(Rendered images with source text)
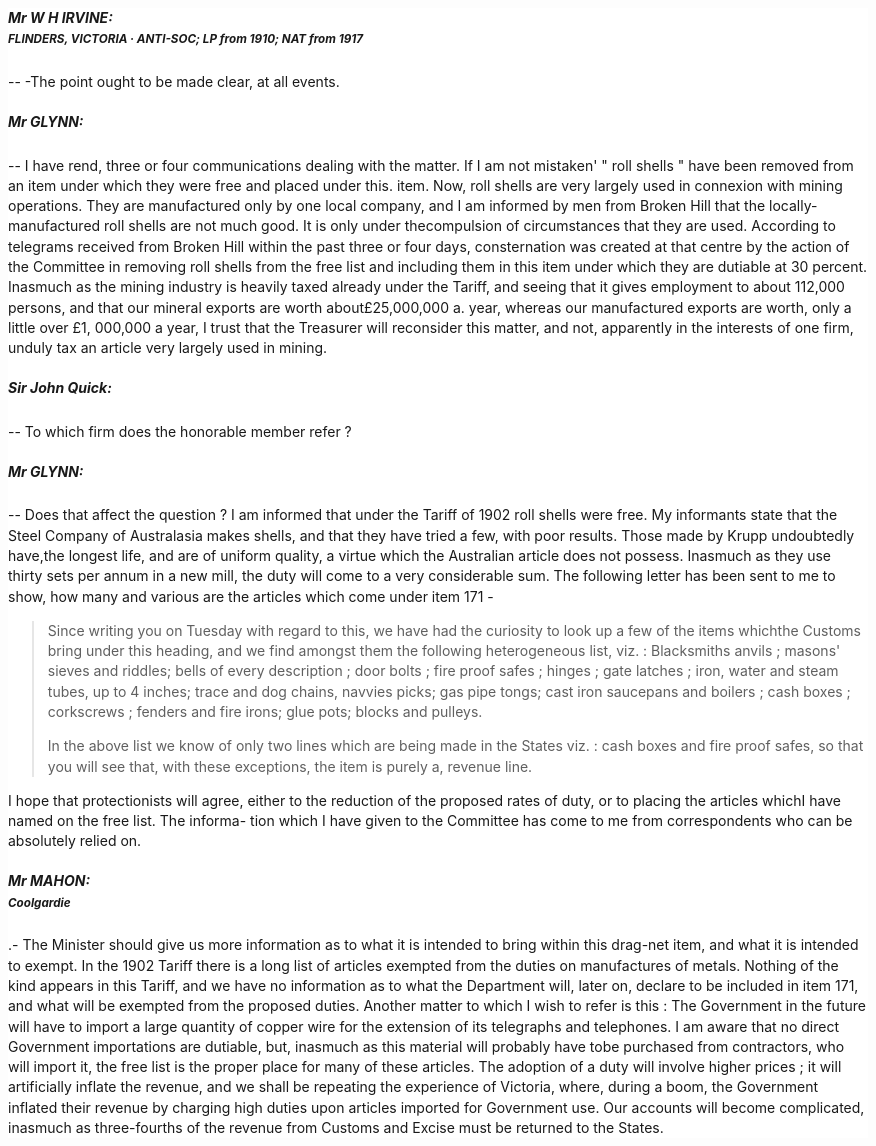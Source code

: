 ##### Mr W H IRVINE:<br><small class="text-muted">FLINDERS, VICTORIA &middot; ANTI-SOC; LP from 1910; NAT from 1917</small>

--  -The point ought to be made clear, at all events. 

##### Mr GLYNN:

-- I have rend, three or four communications dealing with the matter. If I am not mistaken' " roll shells " have been removed from an item under which they were free and placed under this. item. Now, roll shells are very largely used in connexion with mining operations. They are manufactured only by one local company, and I am informed by men from Broken Hill that the locally-manufactured roll shells are not much good. It is only under thecompulsion of circumstances that they are used. According to telegrams received from Broken Hill within the past three or four days, consternation was created at that centre by the action of the Committee in removing roll shells from the free list and including them in this item under which they are dutiable at 30 percent. Inasmuch as the mining industry is heavily taxed already under the Tariff, and seeing that it gives employment to about 112,000 persons, and that our mineral exports are worth about£25,000,000 a. year, whereas our manufactured exports are worth, only a little over £1, 000,000 a year, I trust that the Treasurer will reconsider this matter, and not, apparently in the interests of one firm, unduly tax an article very largely used in mining. 

##### Sir John Quick:

--  To which firm does the honorable member refer ? 

##### Mr GLYNN:

-- Does that affect the question ? I am informed that under the Tariff of 1902 roll shells were free. My informants state that the Steel Company of Australasia makes shells, and that they have tried a few, with poor results. Those made by Krupp undoubtedly have,the longest life, and are of uniform quality, a virtue which the Australian article does not possess. Inasmuch as they use thirty sets per annum in a new mill, the duty will come to a very considerable sum. The following letter has been sent to me to show, how many and various are the articles which come under item 171 - 

  >Since writing you on Tuesday with regard to this, we have had the curiosity to look up a few of the items whichthe Customs bring under this heading, and we find amongst them the following heterogeneous list, viz. : Blacksmiths anvils ; masons' sieves and riddles; bells of every description ; door bolts ; fire proof safes ; hinges ; gate latches ; iron, water and steam tubes, up to 4 inches; trace and dog chains, navvies picks; gas pipe tongs; cast iron saucepans and boilers ; cash boxes ; corkscrews ; fenders and fire irons; glue pots; blocks and pulleys. 
  >
  >In the above list we know of only two lines which are being made in the States viz. : cash boxes and fire proof safes, so that you will see that, with these exceptions, the item is purely a, revenue line. 

I hope that protectionists will agree, either to the reduction of the proposed rates of duty, or to placing the articles whichI have named on the free list. The informa- tion which I have given to the Committee has come to me from correspondents who can be absolutely relied on. 

##### Mr MAHON:<br><small class="text-muted">Coolgardie</small>

.- The Minister should give us more information as to what it is intended to bring within this drag-net item, and what it is intended to exempt. In the 1902 Tariff there is a long list of articles exempted from the duties on manufactures of metals. Nothing of the kind appears in this Tariff, and we have no information as to what the Department will, later on, declare to be included in item 171, and what will be exempted from the proposed duties. Another matter to which I wish to refer is this : The Government in the future will have to import a large quantity of copper wire for the extension of its telegraphs and telephones. I am aware that no direct Government importations are dutiable, but, inasmuch as this material will probably have tobe purchased from contractors, who will import it, the free list is the proper place for many of these articles. The adoption of a duty will involve higher prices ; it will artificially inflate the revenue, and we shall be repeating the experience of Victoria, where, during a boom, the Government inflated their revenue by charging high duties upon articles imported for Government use. Our accounts will become complicated, inasmuch as three-fourths of the revenue from Customs and Excise must be returned to the States. 
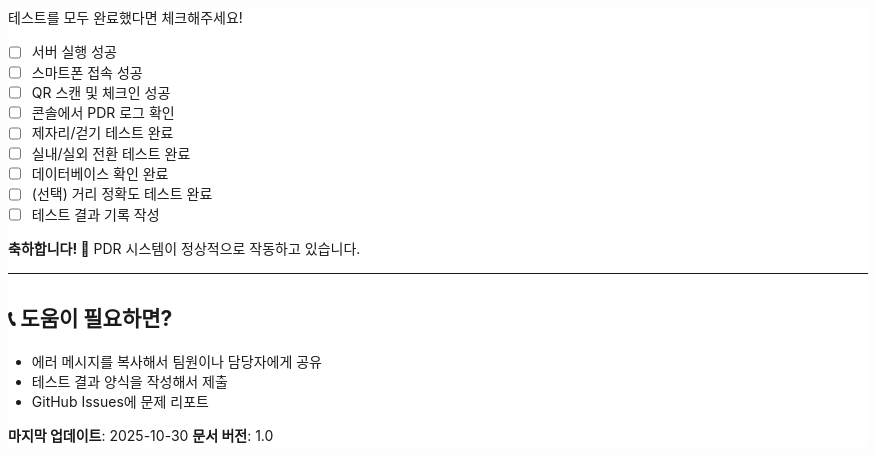 테스트를 모두 완료했다면 체크해주세요!

- [ ] 서버 실행 성공
- [ ] 스마트폰 접속 성공
- [ ] QR 스캔 및 체크인 성공
- [ ] 콘솔에서 PDR 로그 확인
- [ ] 제자리/걷기 테스트 완료
- [ ] 실내/실외 전환 테스트 완료
- [ ] 데이터베이스 확인 완료
- [ ] (선택) 거리 정확도 테스트 완료
- [ ] 테스트 결과 기록 작성

**축하합니다! 🎉**
PDR 시스템이 정상적으로 작동하고 있습니다.

---

## 📞 도움이 필요하면?

- 에러 메시지를 복사해서 팀원이나 담당자에게 공유
- 테스트 결과 양식을 작성해서 제출
- GitHub Issues에 문제 리포트

**마지막 업데이트**: 2025-10-30
**문서 버전**: 1.0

> [The task]: Set down, exactly as they appear, the line holding "PDR 시스템이 정상적으로 작동하고 있습니다." and every line after it until the records end.

> [Answer box]:
PDR 시스템이 정상적으로 작동하고 있습니다.

---

## 📞 도움이 필요하면?

- 에러 메시지를 복사해서 팀원이나 담당자에게 공유
- 테스트 결과 양식을 작성해서 제출
- GitHub Issues에 문제 리포트

**마지막 업데이트**: 2025-10-30
**문서 버전**: 1.0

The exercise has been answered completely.